Example 1: Highways are built so that if you want to merge onto another freeway you have to go 5 miles the wrong way and make a U-turn to get to the freeway you want. 


Example 2: There are no garbage cans yet everything is served in a plastic bag, styrofoam box, or comes with a plastic wrapped straw, fork or spoon.


Example 3: Where there are sidewalks, there are no side-walkers. Sidewalks are also simultaneously bike paths, yet there are no bikers... So who does occupy the sidewalks? Motorcycles. 

It’s not uncommon to see Thais drinking water or iced tea out of plastic bags and 7/11 literally is the every-corner store (I can see 3 from my window alone). I’m need to invest in some reusable dish ware soon. A summer foreign exchange student from Hawaii told me, “first you get rich, then you worry about the environment” speaking about Thailand as a developing country. I’m not sure that makes sense to me. 


They rarely have sidewalks here and the motorcycles and cars are fearless. I don't think they have the saying that pedestrians have the right of way. I enjoy walking around, most of my adventures have been in transit to destinations. It is interesting -if smelly, dirty, and congested- to see the streets of my neighborhood. Raw meat markets where people grab what looks like livers and hearts out of bins next to grains, vegetables and the neighboring trinket stand. 

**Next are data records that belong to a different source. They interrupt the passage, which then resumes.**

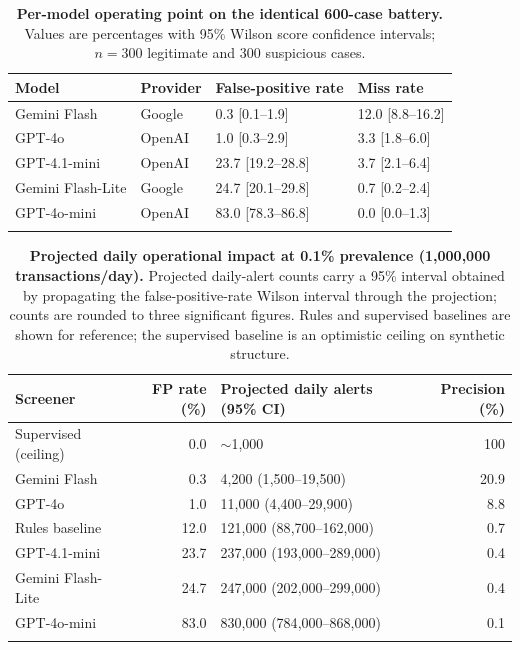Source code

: \documentclass[lineno,pdflatex,sn-basic,Numbered]{sn-jnl}
\begin{document}
\begin{table}[t]
\caption{\textbf{Per-model operating point on the identical 600-case battery.} Values are percentages with 95\% Wilson score confidence intervals; $n=300$ legitimate and 300 suspicious cases.}\label{tab:ops}
\begin{tabular}{@{}llll@{}}
\toprule
Model & Provider & False-positive rate & Miss rate \\
\midrule
Gemini Flash      & Google & 0.3 [0.1--1.9]   & 12.0 [8.8--16.2] \\
GPT-4o            & OpenAI & 1.0 [0.3--2.9]   & 3.3 [1.8--6.0] \\
GPT-4.1-mini      & OpenAI & 23.7 [19.2--28.8]& 3.7 [2.1--6.4] \\
Gemini Flash-Lite & Google & 24.7 [20.1--29.8]& 0.7 [0.2--2.4] \\
GPT-4o-mini       & OpenAI & 83.0 [78.3--86.8]& 0.0 [0.0--1.3] \\
\botrule
\end{tabular}
\end{table}

\begin{table}[t]
\caption{\textbf{Projected daily operational impact at 0.1\% prevalence (1,000,000 transactions/day).} Projected daily-alert counts carry a 95\% interval obtained by propagating the false-positive-rate Wilson interval through the projection; counts are rounded to three significant figures. Rules and supervised baselines are shown for reference; the supervised baseline is an optimistic ceiling on synthetic structure.}\label{tab:vol}
\begin{tabular}{@{}lrlr@{}}
\toprule
Screener & FP rate (\%) & Projected daily alerts (95\% CI) & Precision (\%) \\
\midrule
Supervised (ceiling) & 0.0  & $\sim$1{,}000                    & 100 \\
Gemini Flash         & 0.3  & 4{,}200 (1{,}500--19{,}500)      & 20.9 \\
GPT-4o               & 1.0  & 11{,}000 (4{,}400--29{,}900)     & 8.8 \\
Rules baseline       & 12.0 & 121{,}000 (88{,}700--162{,}000)  & 0.7 \\
GPT-4.1-mini         & 23.7 & 237{,}000 (193{,}000--289{,}000) & 0.4 \\
Gemini Flash-Lite    & 24.7 & 247{,}000 (202{,}000--299{,}000) & 0.4 \\
GPT-4o-mini          & 83.0 & 830{,}000 (784{,}000--868{,}000) & 0.1 \\
\botrule
\end{tabular}
\end{table}
\end{document}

People don't walk much around here. One local explained it this way: “It’s too hot, you know? We Thai people like to take the bus or, you know, the taxi I think because this weather, you know? You walk somewhere and then too tired to do anything there and have no energy to do anything because you too hot and tired, you know? It’s better just take a bus because it’s cheap and fast, you know?”  Fast, they are. I haven’t mastered the bus system but I have learned how to jump on a moving vehicle. 

Monday, July 18

I should probably write my first post now

Tomorrow I will have been in Thailand for a week.


Last Tuesday I arrived at the airport with my dad's words ringing very untrue in my head, "just walk outside and get a taxi." No, not exactly. You can't just walk outside Suvarnabhumi Airport in Bangkok and 'get a taxi.' I waited for my two suitcases after passing through a relatively short line at customs where I got my $175 multiple entry visa stamped - at this point I can't imagine ever having the guts to travel further than I already am, but I hope it will come in handy later. I grab a wheeled push cart from the stack and load up my suitcases, weekender and purse. I decide to take an escalator -flat but in the shape of a camel's humped back- down to the ground floor while trying to keep my 50LB suitcases on the cart - I failed.


After asking several traveller's booths where to find a metered taxi I end up at the tourist police counter where someone who speaks a bit of English brings me outside. I show him where my friend's apartment is by pointing on my hand drawn map; he conveys my directions to the cab driver. Everything seems to be going well. The taxi driver is eager to practice his English, asking me many questions, spouting facts about Thailand, and singing along to out of date American pop songs on the radio. My friend's apartment is only 30 miles from the airport and we've been driving for about two hours. It turns out the driver does NOT know how to get to 3J court - the little apartment my friend is staying in. 


I have always thought taxi drivers know their way around the cities they drive in best, but in Bangkok, they don't, it seems like no one does. The majority of taxi drivers come from the poor northeast and speak the least English; if you are going further than a few miles radius, you better be a good back seat driver. After a seventeen hour flight and a three and a half hour taxi ride (several pay phone calls and deep breaths included) i'm standing on solid ground.